This male Great Pyrenees is a great big fluffy and friendly guy.

He has a long white coat and floppy ears. He’s already been neutered.

He’s in kennel No. 19, ID No. 7655.

7605germanshepherd

‘Charley’

“Charley” is a female German Shepherd.

She has a classic medium-length black and tan coat.

Charley already has been spayed.

She’s in kennel No. 26, ID No. 7605.

7601pitmix

Female pit bull

This female pit bull terrier has a short brown coat with white markings.

Shelter staff said she is great with other dogs, listens well and knows basic commands, and showed no interest in cats. She would be good with children and make a great family dog.

She is in kennel No. 27, ID No. 7601.

To fill out an adoption application online visit http://www.co.lake.ca.us/Government/Directory/Animal_Care_And_Control/Adopt/Dog___Cat_Adoption_Application.htm .

Lake County Animal Care and Control is located at 4949 Helbush in Lakeport, next to the Hill Road Correctional Facility.

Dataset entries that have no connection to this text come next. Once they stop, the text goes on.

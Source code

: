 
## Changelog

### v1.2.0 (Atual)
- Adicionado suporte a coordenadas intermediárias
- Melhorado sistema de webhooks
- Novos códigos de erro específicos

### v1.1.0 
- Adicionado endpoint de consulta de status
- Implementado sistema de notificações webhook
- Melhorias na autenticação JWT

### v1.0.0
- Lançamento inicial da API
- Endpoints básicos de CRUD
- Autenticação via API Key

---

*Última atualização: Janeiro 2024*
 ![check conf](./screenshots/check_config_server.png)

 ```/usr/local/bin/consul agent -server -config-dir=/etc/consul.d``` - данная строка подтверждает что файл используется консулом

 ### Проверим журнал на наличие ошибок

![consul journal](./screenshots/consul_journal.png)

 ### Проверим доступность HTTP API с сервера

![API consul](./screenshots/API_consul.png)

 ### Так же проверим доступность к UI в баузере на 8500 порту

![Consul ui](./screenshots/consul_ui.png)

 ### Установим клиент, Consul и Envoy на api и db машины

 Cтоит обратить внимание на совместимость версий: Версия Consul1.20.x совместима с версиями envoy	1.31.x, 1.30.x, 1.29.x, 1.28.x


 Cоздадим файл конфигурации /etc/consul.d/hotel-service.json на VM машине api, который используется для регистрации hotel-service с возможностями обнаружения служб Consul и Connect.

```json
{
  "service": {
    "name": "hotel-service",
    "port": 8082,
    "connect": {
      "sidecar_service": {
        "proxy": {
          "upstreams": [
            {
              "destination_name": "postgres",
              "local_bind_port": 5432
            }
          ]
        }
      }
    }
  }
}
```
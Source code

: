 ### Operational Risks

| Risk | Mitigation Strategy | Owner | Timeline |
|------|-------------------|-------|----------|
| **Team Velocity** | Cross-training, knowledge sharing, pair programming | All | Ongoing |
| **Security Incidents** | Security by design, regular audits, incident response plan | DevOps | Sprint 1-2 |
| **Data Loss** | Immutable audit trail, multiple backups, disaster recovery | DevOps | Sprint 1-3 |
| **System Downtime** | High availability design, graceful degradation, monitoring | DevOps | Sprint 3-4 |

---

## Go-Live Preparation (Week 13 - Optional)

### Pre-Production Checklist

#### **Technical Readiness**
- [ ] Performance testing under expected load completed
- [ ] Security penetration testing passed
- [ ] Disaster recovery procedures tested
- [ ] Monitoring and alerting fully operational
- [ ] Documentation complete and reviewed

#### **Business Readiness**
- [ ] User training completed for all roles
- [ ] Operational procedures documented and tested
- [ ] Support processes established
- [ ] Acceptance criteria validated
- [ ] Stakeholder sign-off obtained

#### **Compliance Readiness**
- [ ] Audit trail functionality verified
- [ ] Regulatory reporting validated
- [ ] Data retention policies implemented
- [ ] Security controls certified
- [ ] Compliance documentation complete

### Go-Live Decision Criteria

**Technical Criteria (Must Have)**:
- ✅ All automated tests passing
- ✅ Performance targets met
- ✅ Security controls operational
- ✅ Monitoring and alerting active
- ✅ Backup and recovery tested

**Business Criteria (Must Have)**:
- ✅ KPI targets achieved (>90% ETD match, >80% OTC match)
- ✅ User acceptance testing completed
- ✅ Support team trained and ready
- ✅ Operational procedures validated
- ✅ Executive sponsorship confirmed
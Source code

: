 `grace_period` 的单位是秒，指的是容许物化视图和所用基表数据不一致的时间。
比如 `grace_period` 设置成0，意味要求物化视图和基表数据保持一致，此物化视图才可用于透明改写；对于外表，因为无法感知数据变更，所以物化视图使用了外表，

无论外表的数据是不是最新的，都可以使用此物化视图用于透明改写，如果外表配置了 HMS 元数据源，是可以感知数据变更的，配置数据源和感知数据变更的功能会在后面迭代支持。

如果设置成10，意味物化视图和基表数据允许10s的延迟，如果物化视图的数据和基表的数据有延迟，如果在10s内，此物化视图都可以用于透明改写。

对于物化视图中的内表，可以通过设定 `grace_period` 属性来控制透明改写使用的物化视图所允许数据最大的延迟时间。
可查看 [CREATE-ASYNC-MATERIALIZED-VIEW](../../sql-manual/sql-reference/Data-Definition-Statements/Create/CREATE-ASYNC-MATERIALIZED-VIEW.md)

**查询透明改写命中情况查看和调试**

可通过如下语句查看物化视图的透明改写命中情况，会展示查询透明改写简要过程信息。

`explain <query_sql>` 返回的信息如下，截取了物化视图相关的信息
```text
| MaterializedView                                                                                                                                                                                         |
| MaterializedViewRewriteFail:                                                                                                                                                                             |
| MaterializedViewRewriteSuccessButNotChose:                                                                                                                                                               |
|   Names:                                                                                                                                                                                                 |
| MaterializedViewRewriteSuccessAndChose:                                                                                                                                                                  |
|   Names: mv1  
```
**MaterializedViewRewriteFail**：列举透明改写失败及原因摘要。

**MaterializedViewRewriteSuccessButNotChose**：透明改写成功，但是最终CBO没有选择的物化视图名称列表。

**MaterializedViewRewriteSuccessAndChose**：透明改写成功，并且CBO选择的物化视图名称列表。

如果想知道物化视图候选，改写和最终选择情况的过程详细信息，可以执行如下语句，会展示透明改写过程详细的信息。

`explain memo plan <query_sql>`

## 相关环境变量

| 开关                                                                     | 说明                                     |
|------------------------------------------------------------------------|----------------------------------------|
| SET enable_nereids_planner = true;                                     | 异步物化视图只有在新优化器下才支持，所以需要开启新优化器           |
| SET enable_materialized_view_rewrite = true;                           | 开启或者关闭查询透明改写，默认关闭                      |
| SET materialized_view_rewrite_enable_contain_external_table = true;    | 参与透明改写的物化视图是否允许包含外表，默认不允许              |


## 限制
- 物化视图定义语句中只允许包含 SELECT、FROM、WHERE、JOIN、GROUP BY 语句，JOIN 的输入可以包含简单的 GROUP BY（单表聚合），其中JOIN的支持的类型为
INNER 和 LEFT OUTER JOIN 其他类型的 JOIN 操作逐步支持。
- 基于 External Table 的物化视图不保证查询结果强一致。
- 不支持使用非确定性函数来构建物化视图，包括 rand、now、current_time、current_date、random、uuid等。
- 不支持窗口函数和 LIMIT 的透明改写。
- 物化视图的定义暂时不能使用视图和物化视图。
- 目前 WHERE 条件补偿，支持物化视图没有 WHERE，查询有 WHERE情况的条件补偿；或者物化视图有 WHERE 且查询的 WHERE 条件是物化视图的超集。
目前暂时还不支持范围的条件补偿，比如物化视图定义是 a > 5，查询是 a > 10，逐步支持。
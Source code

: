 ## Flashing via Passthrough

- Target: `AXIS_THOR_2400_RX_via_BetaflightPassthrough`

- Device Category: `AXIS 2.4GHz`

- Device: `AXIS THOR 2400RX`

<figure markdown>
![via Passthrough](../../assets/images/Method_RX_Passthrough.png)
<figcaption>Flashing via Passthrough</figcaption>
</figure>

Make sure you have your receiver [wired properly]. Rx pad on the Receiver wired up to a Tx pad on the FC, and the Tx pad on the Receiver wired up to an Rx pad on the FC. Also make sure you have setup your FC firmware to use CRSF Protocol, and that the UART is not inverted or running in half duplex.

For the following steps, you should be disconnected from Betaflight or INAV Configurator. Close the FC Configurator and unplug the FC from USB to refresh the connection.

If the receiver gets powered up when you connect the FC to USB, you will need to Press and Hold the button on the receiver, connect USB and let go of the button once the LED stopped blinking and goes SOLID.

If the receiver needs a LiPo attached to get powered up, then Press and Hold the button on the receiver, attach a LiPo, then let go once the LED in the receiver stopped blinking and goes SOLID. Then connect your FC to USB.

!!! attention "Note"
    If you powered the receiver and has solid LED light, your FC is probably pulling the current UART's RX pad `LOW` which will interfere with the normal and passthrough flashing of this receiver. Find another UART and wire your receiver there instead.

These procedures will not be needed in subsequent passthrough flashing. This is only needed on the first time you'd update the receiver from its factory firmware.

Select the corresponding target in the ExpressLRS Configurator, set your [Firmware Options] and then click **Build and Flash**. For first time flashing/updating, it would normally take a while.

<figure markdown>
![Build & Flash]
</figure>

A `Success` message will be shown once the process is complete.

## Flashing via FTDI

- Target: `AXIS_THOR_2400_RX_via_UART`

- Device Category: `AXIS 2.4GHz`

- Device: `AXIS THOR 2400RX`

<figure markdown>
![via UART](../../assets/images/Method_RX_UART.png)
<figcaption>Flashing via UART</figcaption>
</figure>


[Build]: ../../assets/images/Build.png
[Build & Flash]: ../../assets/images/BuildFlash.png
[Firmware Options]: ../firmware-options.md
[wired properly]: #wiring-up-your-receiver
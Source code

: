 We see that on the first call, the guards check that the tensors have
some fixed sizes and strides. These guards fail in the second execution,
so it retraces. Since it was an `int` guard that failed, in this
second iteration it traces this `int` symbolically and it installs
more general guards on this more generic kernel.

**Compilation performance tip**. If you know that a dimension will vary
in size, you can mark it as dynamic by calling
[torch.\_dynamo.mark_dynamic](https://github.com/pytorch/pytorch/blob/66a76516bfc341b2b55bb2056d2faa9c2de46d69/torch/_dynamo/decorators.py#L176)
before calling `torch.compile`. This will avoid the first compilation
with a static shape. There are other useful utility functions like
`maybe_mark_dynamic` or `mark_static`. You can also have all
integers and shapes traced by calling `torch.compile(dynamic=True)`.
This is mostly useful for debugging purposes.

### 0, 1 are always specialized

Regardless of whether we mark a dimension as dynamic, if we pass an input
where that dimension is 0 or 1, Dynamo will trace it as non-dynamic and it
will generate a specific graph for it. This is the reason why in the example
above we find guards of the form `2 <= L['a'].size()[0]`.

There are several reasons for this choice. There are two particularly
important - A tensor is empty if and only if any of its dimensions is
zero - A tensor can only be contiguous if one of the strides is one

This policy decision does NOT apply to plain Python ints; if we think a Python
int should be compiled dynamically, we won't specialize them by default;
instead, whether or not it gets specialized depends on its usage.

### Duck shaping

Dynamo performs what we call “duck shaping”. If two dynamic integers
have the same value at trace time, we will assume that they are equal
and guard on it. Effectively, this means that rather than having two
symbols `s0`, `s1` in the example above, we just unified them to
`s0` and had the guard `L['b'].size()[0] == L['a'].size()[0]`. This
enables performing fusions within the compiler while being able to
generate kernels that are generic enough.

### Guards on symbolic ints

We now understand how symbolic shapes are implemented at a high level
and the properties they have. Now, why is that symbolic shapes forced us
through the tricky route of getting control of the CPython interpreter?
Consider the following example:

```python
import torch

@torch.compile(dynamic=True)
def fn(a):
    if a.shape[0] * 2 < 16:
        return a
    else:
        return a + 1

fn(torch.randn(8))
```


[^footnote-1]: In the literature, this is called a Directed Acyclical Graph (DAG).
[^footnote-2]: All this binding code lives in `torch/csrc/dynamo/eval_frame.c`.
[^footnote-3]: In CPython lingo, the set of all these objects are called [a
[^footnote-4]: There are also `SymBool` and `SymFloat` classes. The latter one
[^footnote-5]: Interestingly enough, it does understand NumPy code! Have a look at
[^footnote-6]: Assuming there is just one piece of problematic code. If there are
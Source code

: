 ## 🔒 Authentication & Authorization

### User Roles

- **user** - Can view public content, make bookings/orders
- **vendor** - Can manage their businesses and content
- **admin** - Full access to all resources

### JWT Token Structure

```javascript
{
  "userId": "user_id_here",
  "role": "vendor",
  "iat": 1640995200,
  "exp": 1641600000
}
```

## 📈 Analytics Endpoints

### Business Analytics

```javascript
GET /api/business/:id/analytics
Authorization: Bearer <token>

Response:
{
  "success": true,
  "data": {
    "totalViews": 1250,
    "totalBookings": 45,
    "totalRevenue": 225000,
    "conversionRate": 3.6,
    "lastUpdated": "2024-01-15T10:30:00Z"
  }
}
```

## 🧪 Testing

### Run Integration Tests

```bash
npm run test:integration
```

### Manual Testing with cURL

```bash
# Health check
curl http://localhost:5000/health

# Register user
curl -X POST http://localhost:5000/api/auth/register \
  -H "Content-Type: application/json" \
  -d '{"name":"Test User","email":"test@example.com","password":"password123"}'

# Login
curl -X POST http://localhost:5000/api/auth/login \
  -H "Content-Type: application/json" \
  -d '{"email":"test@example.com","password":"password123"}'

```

Office hours are Monday through Friday, 11 a.m. to 5 p.m., and 11 a.m. to 3 p.m., Saturday. The shelter is open from 11 a.m. to 4 p.m. Monday through Friday and on Saturday from 11 a.m. to 3 p.m.

Visit the shelter online at http://www.co.lake.ca.us/Government/Directory/Animal_Care_And_Control.htm .

For more information call Lake County Animal Care and Control at 707-263-0278.

Email Elizabeth Larson at This email address is being protected from spambots. You need JavaScript enabled to view it. . Follow her on Twitter, @ERLarson, or Lake County News, @LakeCoNews.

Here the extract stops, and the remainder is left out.